Saved entries:
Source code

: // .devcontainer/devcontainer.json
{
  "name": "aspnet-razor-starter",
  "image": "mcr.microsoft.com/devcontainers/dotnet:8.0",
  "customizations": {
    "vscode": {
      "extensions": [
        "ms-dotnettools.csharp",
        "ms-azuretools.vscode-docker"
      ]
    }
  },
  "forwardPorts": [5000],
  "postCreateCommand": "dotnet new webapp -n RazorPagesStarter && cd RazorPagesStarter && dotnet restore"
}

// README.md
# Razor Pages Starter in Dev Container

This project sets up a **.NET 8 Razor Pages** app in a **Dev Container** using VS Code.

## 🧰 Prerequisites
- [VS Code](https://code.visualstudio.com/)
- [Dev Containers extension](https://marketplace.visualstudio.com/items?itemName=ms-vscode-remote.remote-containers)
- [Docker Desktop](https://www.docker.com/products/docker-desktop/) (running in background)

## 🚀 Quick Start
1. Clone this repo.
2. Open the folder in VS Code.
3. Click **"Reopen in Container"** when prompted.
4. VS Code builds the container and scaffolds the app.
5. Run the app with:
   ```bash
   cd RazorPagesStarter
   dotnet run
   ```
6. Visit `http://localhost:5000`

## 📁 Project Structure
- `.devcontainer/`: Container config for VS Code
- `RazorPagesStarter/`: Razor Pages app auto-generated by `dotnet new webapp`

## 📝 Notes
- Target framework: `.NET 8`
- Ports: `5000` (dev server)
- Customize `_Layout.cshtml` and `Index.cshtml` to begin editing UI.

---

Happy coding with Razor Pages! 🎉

*TASK BRIEF:* The required output is the entries from their opening line through the line holding "- [VS Code](https://code.visualstudio.com/)", repeated exactly, with both end lines kept.

*SOLVED PROBLEM:*
Source code

: // .devcontainer/devcontainer.json
{
  "name": "aspnet-razor-starter",
  "image": "mcr.microsoft.com/devcontainers/dotnet:8.0",
  "customizations": {
    "vscode": {
      "extensions": [
        "ms-dotnettools.csharp",
        "ms-azuretools.vscode-docker"
      ]
    }
  },
  "forwardPorts": [5000],
  "postCreateCommand": "dotnet new webapp -n RazorPagesStarter && cd RazorPagesStarter && dotnet restore"
}

// README.md
# Razor Pages Starter in Dev Container

This project sets up a **.NET 8 Razor Pages** app in a **Dev Container** using VS Code.

## 🧰 Prerequisites
- [VS Code](https://code.visualstudio.com/)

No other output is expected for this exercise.